Type 2 Diabetes Drug Avandia Should Be Pulled, PC Testifies

Diabetes Drug Avandia Should Be Removed From the Market, Public Citizen Tells FDA Advisory Committee

Popular Drug Associated With Risks to Multiple Organ Systems Has No Benefit Over Older, Safer Type 2 Diabetes Drugs

WASHINGTON, July 30, 2007 – The popular type 2 diabetes drug Avandia should be removed from the U.S. market, according to testimony delivered today by Public Citizen before a Food and Drug Administration (FDA) advisory committee panel investigating the medication.
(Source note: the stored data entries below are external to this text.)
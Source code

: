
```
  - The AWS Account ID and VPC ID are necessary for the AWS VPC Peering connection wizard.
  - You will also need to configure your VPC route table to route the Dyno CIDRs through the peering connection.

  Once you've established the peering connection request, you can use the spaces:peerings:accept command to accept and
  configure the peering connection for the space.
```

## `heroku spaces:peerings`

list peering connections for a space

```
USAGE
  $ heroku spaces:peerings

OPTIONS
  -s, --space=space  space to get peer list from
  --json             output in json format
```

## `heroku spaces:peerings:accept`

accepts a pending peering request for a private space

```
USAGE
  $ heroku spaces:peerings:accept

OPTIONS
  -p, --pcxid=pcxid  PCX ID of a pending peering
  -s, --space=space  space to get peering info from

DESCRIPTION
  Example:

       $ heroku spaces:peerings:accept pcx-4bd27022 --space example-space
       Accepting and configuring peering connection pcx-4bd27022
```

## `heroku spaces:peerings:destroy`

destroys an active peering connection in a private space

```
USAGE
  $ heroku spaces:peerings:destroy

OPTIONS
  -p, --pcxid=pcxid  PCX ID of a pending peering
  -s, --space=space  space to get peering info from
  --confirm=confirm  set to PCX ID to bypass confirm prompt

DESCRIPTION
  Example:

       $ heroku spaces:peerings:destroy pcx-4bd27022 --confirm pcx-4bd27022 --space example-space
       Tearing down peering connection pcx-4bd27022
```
Dr. Sidney Wolfe, director of the Health Research Group at Public Citizen, testified about the risks of Avandia (rosiglitazone), detailing pre-approval and post-approval evidence of cardiac toxicity, liver toxicity and anemia. Wolfe also discussed post-approval evidence of increased bone fractures in women and damage to patients’ vision associated with the drug.

“Does the overall risk-benefit profile of Avandia support its continued marketing in the United States?” said Wolfe. “The answer is clearly no.”
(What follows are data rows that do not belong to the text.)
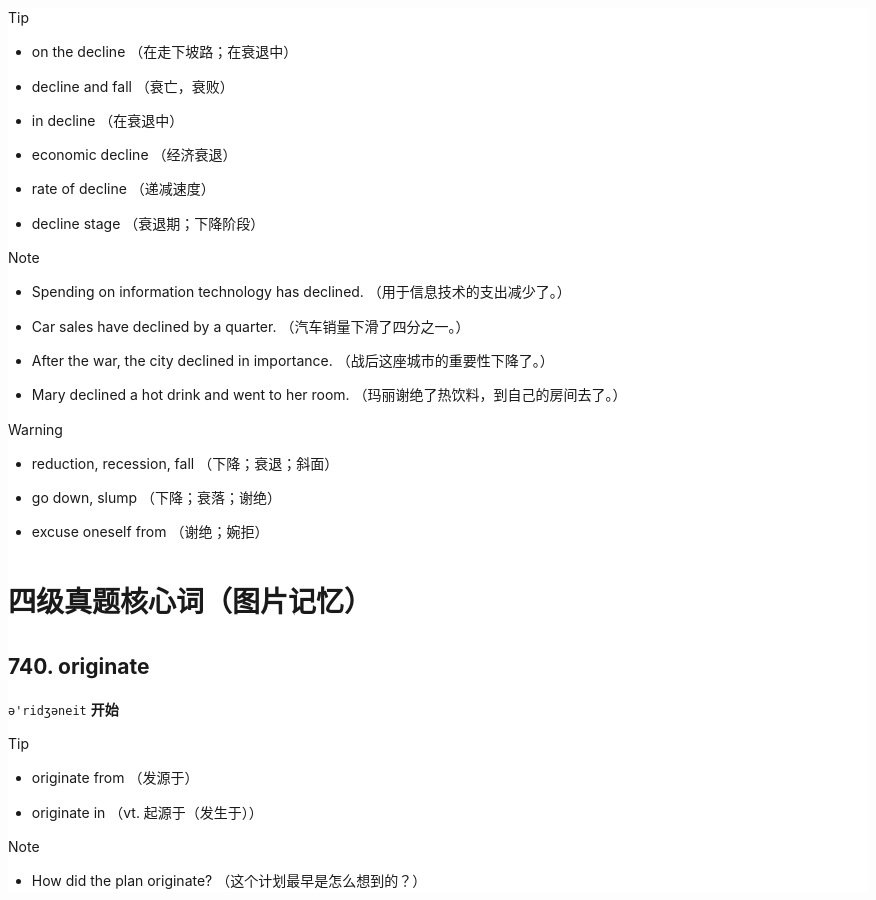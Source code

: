 > [!TIP]
>
> - on the decline （在走下坡路；在衰退中）
>
> - decline and fall （衰亡，衰败）
>
> - in decline （在衰退中）
>
> - economic decline （经济衰退）
>
> - rate of decline （递减速度）
>
> - decline stage （衰退期；下降阶段）
>

> [!NOTE]
>
> - Spending on information technology has declined. （用于信息技术的支出减少了。）
>
> - Car sales have declined by a quarter. （汽车销量下滑了四分之一。）
>
> - After the war, the city declined in importance. （战后这座城市的重要性下降了。）
>
> - Mary declined a hot drink and went to her room. （玛丽谢绝了热饮料，到自己的房间去了。）
>

> [!WARNING]
>
> - reduction, recession, fall （下降；衰退；斜面）
>
> - go down, slump （下降；衰落；谢绝）
>
> - excuse oneself from （谢绝；婉拒）
>

# 四级真题核心词（图片记忆）

## 740. originate

`ə'ridʒəneit`  **开始**

> [!TIP]
>
> - originate from （发源于）
>
> - originate in （vt. 起源于（发生于））
>

> [!NOTE]
>
> - How did the plan originate? （这个计划最早是怎么想到的？）
>

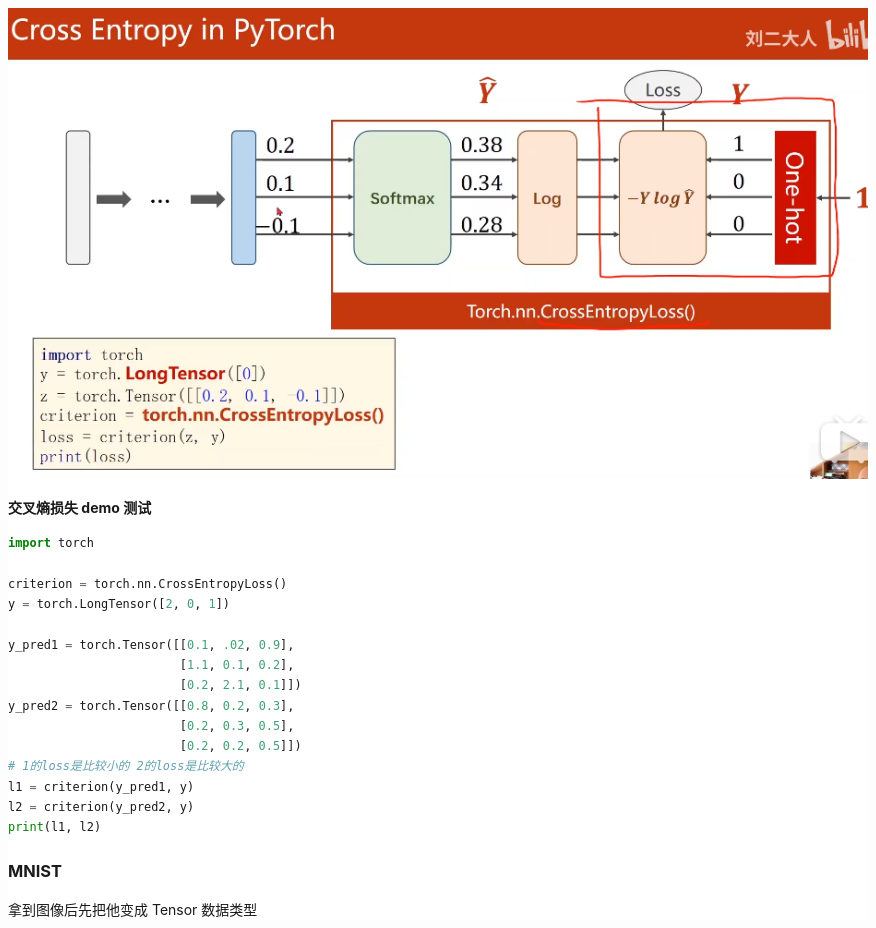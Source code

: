 <div align="center"><img src="img/cross02.png"></div>

<b>交叉熵损失 demo 测试</b>

```python
import torch

criterion = torch.nn.CrossEntropyLoss()
y = torch.LongTensor([2, 0, 1])

y_pred1 = torch.Tensor([[0.1, .02, 0.9],
                        [1.1, 0.1, 0.2],
                        [0.2, 2.1, 0.1]])
y_pred2 = torch.Tensor([[0.8, 0.2, 0.3],
                        [0.2, 0.3, 0.5],
                        [0.2, 0.2, 0.5]])
# 1的loss是比较小的 2的loss是比较大的
l1 = criterion(y_pred1, y)
l2 = criterion(y_pred2, y)
print(l1, l2)
```

### MNIST

拿到图像后先把他变成 Tensor 数据类型
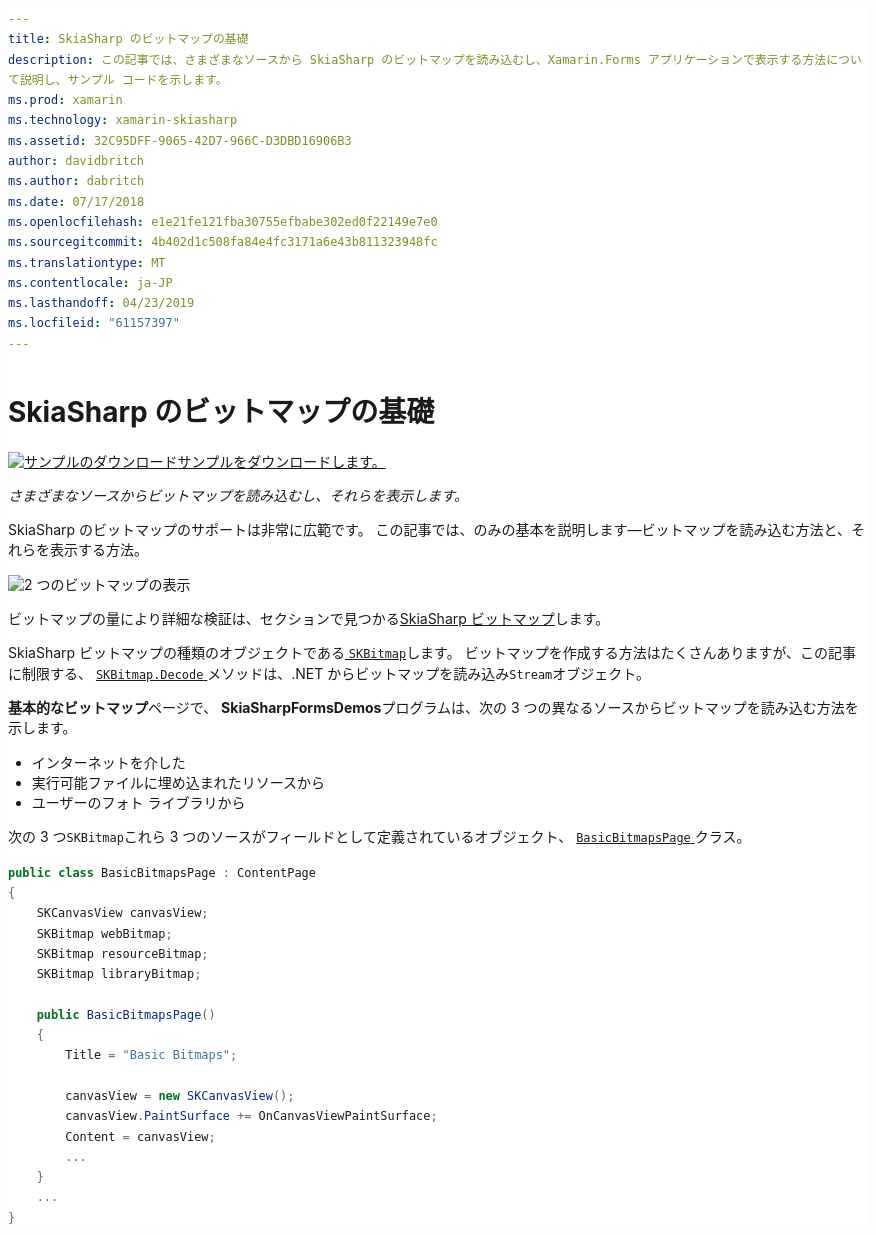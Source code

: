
 ```yaml
---
title: SkiaSharp のビットマップの基礎
description: この記事では、さまざまなソースから SkiaSharp のビットマップを読み込むし、Xamarin.Forms アプリケーションで表示する方法について説明し、サンプル コードを示します。
ms.prod: xamarin
ms.technology: xamarin-skiasharp
ms.assetid: 32C95DFF-9065-42D7-966C-D3DBD16906B3
author: davidbritch
ms.author: dabritch
ms.date: 07/17/2018
ms.openlocfilehash: e1e21fe121fba30755efbabe302ed0f22149e7e0
ms.sourcegitcommit: 4b402d1c508fa84e4fc3171a6e43b811323948fc
ms.translationtype: MT
ms.contentlocale: ja-JP
ms.lasthandoff: 04/23/2019
ms.locfileid: "61157397"
---
```

# <a name="bitmap-basics-in-skiasharp"></a>SkiaSharp のビットマップの基礎

[![サンプルのダウンロード](~/media/shared/download.png)サンプルをダウンロードします。](https://developer.xamarin.com/samples/xamarin-forms/SkiaSharpForms/Demos/)

_さまざまなソースからビットマップを読み込むし、それらを表示します。_

SkiaSharp のビットマップのサポートは非常に広範です。 この記事では、のみの基本を説明します&mdash;ビットマップを読み込む方法と、それらを表示する方法。

![](bitmaps-images/bitmapssample.png "2 つのビットマップの表示")

ビットマップの量により詳細な検証は、セクションで見つかる[SkiaSharp ビットマップ](../bitmaps/index.md)します。

SkiaSharp ビットマップの種類のオブジェクトである[ `SKBitmap`](xref:SkiaSharp.SKBitmap)します。 ビットマップを作成する方法はたくさんありますが、この記事に制限する、 [ `SKBitmap.Decode` ](xref:SkiaSharp.SKBitmap.Decode(System.IO.Stream))メソッドは、.NET からビットマップを読み込み`Stream`オブジェクト。

**基本的なビットマップ**ページで、 **SkiaSharpFormsDemos**プログラムは、次の 3 つの異なるソースからビットマップを読み込む方法を示します。

- インターネットを介した
- 実行可能ファイルに埋め込まれたリソースから
- ユーザーのフォト ライブラリから

次の 3 つ`SKBitmap`これら 3 つのソースがフィールドとして定義されているオブジェクト、 [ `BasicBitmapsPage` ](https://github.com/xamarin/xamarin-forms-samples/blob/master/SkiaSharpForms/Demos/Demos/SkiaSharpFormsDemos/Basics/BasicBitmapsPage.cs)クラス。

```csharp
public class BasicBitmapsPage : ContentPage
{
    SKCanvasView canvasView;
    SKBitmap webBitmap;
    SKBitmap resourceBitmap;
    SKBitmap libraryBitmap;

    public BasicBitmapsPage()
    {
        Title = "Basic Bitmaps";

        canvasView = new SKCanvasView();
        canvasView.PaintSurface += OnCanvasViewPaintSurface;
        Content = canvasView;
        ...
    }
    ...
}
```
According to Wolfe’s testimony, in FDA adverse reaction reports filed since marketing began for the drug in 1999 through the end of last year, there was a 15.2 times higher adjusted rate of heart failure reported with Avandia than for the older diabetes drug Glucotrol. The adjusted rate of liver toxicity with Avandia was 9.5 times higher, and 14.8 times higher for liver failure.

In addition, the adjusted rate of post-approval adverse reaction reports for anemia in patients was 13.3 times higher for Avandia than with Glucotrol. In patients already damaged by heart failure or other cardiac risks associated with the drug, the addition of anemia could significantly worsen their clinical condition, Wolfe warned. Wolfe also cited in his testimony a recently completed study finding statistically significant increases in bone fractures in women using Avandia compared to those using another diabetes drug.
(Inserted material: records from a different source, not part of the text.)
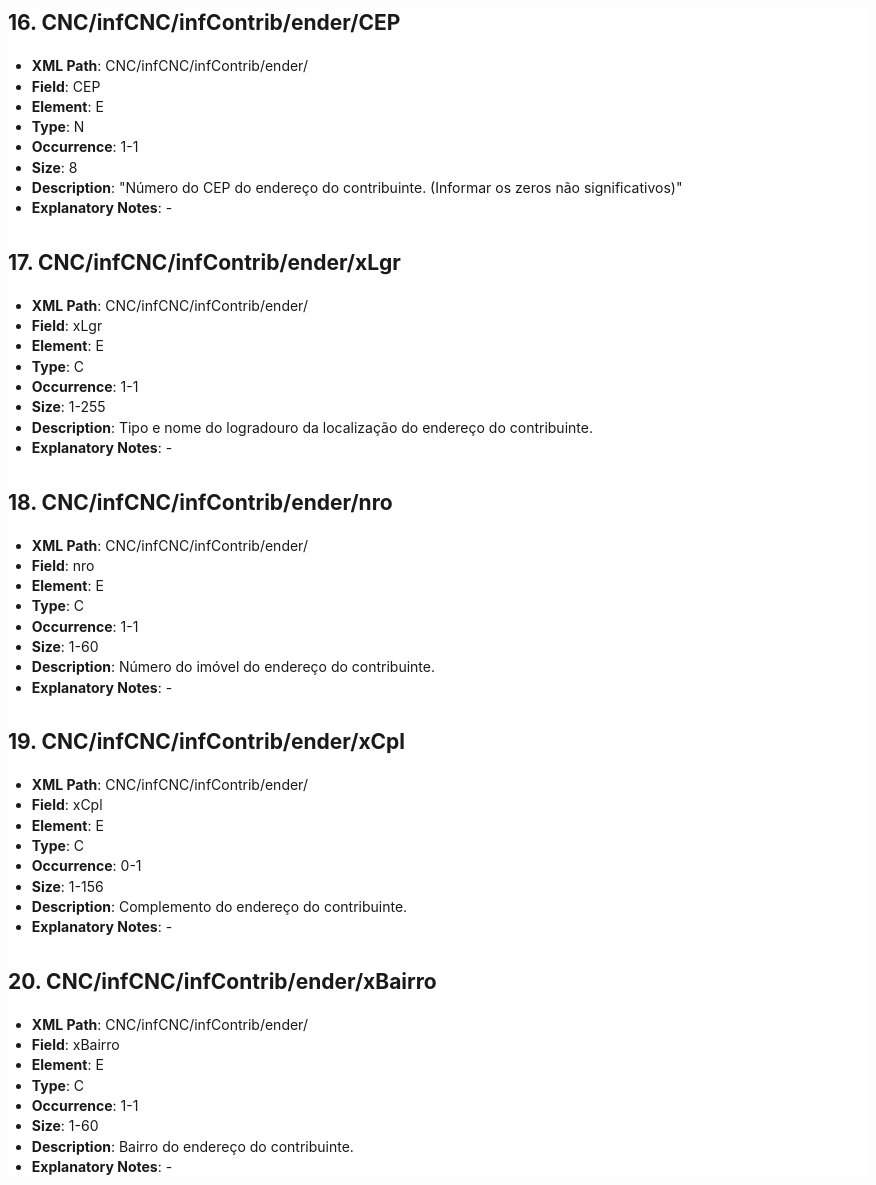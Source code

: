 ## 16. CNC/infCNC/infContrib/ender/CEP
- **XML Path**: CNC/infCNC/infContrib/ender/
- **Field**: CEP
- **Element**: E
- **Type**: N
- **Occurrence**: 1-1
- **Size**: 8
- **Description**: "Número do CEP do endereço do contribuinte. (Informar os zeros não significativos)"
- **Explanatory Notes**: -

## 17. CNC/infCNC/infContrib/ender/xLgr
- **XML Path**: CNC/infCNC/infContrib/ender/
- **Field**: xLgr
- **Element**: E
- **Type**: C
- **Occurrence**: 1-1
- **Size**: 1-255
- **Description**: Tipo e nome do logradouro da localização do endereço do contribuinte.
- **Explanatory Notes**: -

## 18. CNC/infCNC/infContrib/ender/nro
- **XML Path**: CNC/infCNC/infContrib/ender/
- **Field**: nro
- **Element**: E
- **Type**: C
- **Occurrence**: 1-1
- **Size**: 1-60
- **Description**: Número do imóvel do endereço do contribuinte.
- **Explanatory Notes**: -

## 19. CNC/infCNC/infContrib/ender/xCpl
- **XML Path**: CNC/infCNC/infContrib/ender/
- **Field**: xCpl
- **Element**: E
- **Type**: C
- **Occurrence**: 0-1
- **Size**: 1-156
- **Description**: Complemento do endereço do contribuinte.
- **Explanatory Notes**: -

## 20. CNC/infCNC/infContrib/ender/xBairro
- **XML Path**: CNC/infCNC/infContrib/ender/
- **Field**: xBairro
- **Element**: E
- **Type**: C
- **Occurrence**: 1-1
- **Size**: 1-60
- **Description**: Bairro do endereço do contribuinte.
- **Explanatory Notes**: -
Vision impairment, a major complication of diabetes, is also made worse by Avandia, Wolfe said. A mechanism related to heart failure and fluid accumulation has produced macular edema – a swelling in the retina – in many patients, causing usually reversible damage to vision. The adjusted reporting rate for macular edema was 35.3 times higher for Avandia than for Glucotrol.

“There is no evidence of any uniquely beneficial clinical outcome for Avandia and growing evidence of unique risks in multiple organ systems,” concluded Wolfe. “If Avandia were up for approval today, based on what is now known, it would be summarily rejected. There should not be a double standard for removing it from the market.”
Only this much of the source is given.